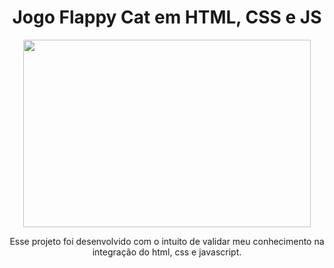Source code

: <h1 align="center">
Jogo Flappy Cat em HTML, CSS e JS
</h1>

<p align="center">
<img width="460" height="300" src="https://github.com/verofreitt/flappy-cat/assets/113372101/f6e5bde0-b575-4657-9b47-7b9ecc9388e1">
</p>

<p align="center">
Esse projeto foi desenvolvido com o intuito de validar meu conhecimento na integração do html, css e javascript.
</p>


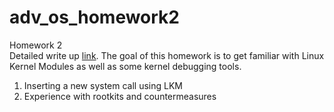 # adv_os_homework2    
Homework 2  
Detailed write up [link](https://github.com/prashanth-thipparthi/Advanced_OS_Homework1/blob/master/Homework%20one.pdf "Title").
The goal of this homework is to get familiar with Linux Kernel Modules as well as some kernel debugging tools.

1. Inserting a new system call using LKM
2. Experience with rootkits and countermeasures 
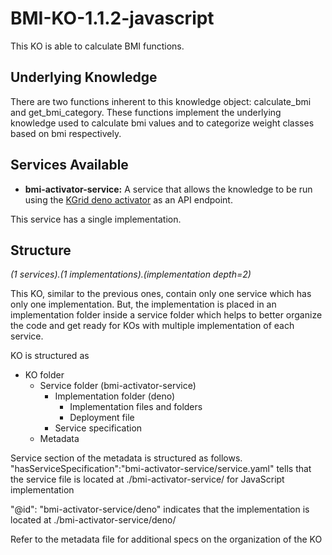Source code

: # BMI-KO-1.1.2-javascript

This KO is able to calculate BMI functions. 

## Underlying Knowledge
There are two functions inherent to this knowledge object: calculate_bmi and get_bmi_category. These functions implement the underlying knowledge used to calculate bmi values and to categorize weight classes based on bmi respectively.

## Services Available
- **bmi-activator-service:** A service that allows the knowledge to be run using the [KGrid deno activator](https://github.com/kgrid/javascript-activator) as an API endpoint.

This service has a single implementation. 

## Structure
*(1 services).(1 implementations).(implementation depth=2)*

This KO, similar to the previous ones, contain only one service which has only one implementation. But, the implementation is placed in an implementation folder inside a service folder which helps to better organize the code and get ready for KOs with multiple implementation of each service. 

KO is structured as

- KO folder
  - Service folder (bmi-activator-service)    
      - Implementation folder (deno)
        - Implementation files and folders            
        - Deployment file
      - Service specification
  - Metadata

Service section of the metadata is structured as follows. "hasServiceSpecification":"bmi-activator-service/service.yaml" tells that the service file is located at ./bmi-activator-service/ for JavaScript implementation

"@id": "bmi-activator-service/deno" indicates that the implementation is located at ./bmi-activator-service/deno/

Refer to the metadata file for additional specs on the organization of the KO 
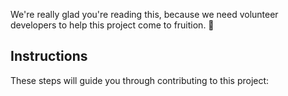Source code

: We're really glad you're reading this, because we need volunteer developers to help this project come to fruition. 👏

## Instructions

These steps will guide you through contributing to this project:


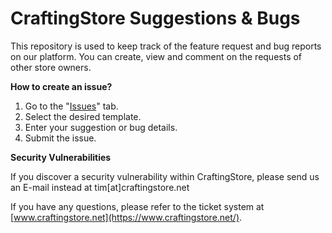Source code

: # CraftingStore Suggestions & Bugs

This repository is used to keep track of the feature request and bug reports on our platform. You can create, view and comment on the requests of other store owners.

**How to create an issue?**
1) Go to the "[Issues](https://github.com/CraftingStore/Suggestions/issues)" tab.
2) Select the desired template.
3) Enter your suggestion or bug details.
4) Submit the issue.

**Security Vulnerabilities**

If you discover a security vulnerability within CraftingStore, please send us an E-mail instead at tim[at]craftingstore.net

If you have any questions, please refer to the ticket system at [www.craftingstore.net](https://www.craftingstore.net/).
+ + + + + + +
* Problem to work on: Excluding the pictures, restate the records above word for word.

* Response box:
Source code

: <h1 align="center">
Jogo Flappy Cat em HTML, CSS e JS
</h1>

<p align="center">
<img width="460" height="300" src="https://github.com/verofreitt/flappy-cat/assets/113372101/f6e5bde0-b575-4657-9b47-7b9ecc9388e1">
</p>

<p align="center">
Esse projeto foi desenvolvido com o intuito de validar meu conhecimento na integração do html, css e javascript.
</p>


 # adv_os_homework2    
Homework 2  
Detailed write up [link](https://github.com/prashanth-thipparthi/Advanced_OS_Homework1/blob/master/Homework%20one.pdf "Title").
The goal of this homework is to get familiar with Linux Kernel Modules as well as some kernel debugging tools.

1. Inserting a new system call using LKM
2. Experience with rootkits and countermeasures 
Source code

: # BMI-KO-1.1.2-javascript

This KO is able to calculate BMI functions. 

## Underlying Knowledge
There are two functions inherent to this knowledge object: calculate_bmi and get_bmi_category. These functions implement the underlying knowledge used to calculate bmi values and to categorize weight classes based on bmi respectively.

## Services Available
- **bmi-activator-service:** A service that allows the knowledge to be run using the [KGrid deno activator](https://github.com/kgrid/javascript-activator) as an API endpoint.

This service has a single implementation. 

## Structure
*(1 services).(1 implementations).(implementation depth=2)*

This KO, similar to the previous ones, contain only one service which has only one implementation. But, the implementation is placed in an implementation folder inside a service folder which helps to better organize the code and get ready for KOs with multiple implementation of each service. 

KO is structured as

- KO folder
  - Service folder (bmi-activator-service)    
      - Implementation folder (deno)
        - Implementation files and folders            
        - Deployment file
      - Service specification
  - Metadata

Service section of the metadata is structured as follows. "hasServiceSpecification":"bmi-activator-service/service.yaml" tells that the service file is located at ./bmi-activator-service/ for JavaScript implementation

"@id": "bmi-activator-service/deno" indicates that the implementation is located at ./bmi-activator-service/deno/

Refer to the metadata file for additional specs on the organization of the KO 
Source code

: We're really glad you're reading this, because we need volunteer developers to help this project come to fruition. 👏

## Instructions

These steps will guide you through contributing to this project:


Source code

: # CraftingStore Suggestions & Bugs

This repository is used to keep track of the feature request and bug reports on our platform. You can create, view and comment on the requests of other store owners.

**How to create an issue?**
1) Go to the "[Issues](https://github.com/CraftingStore/Suggestions/issues)" tab.
2) Select the desired template.
3) Enter your suggestion or bug details.
4) Submit the issue.

**Security Vulnerabilities**

If you discover a security vulnerability within CraftingStore, please send us an E-mail instead at tim[at]craftingstore.net

If you have any questions, please refer to the ticket system at [www.craftingstore.net](https://www.craftingstore.net/).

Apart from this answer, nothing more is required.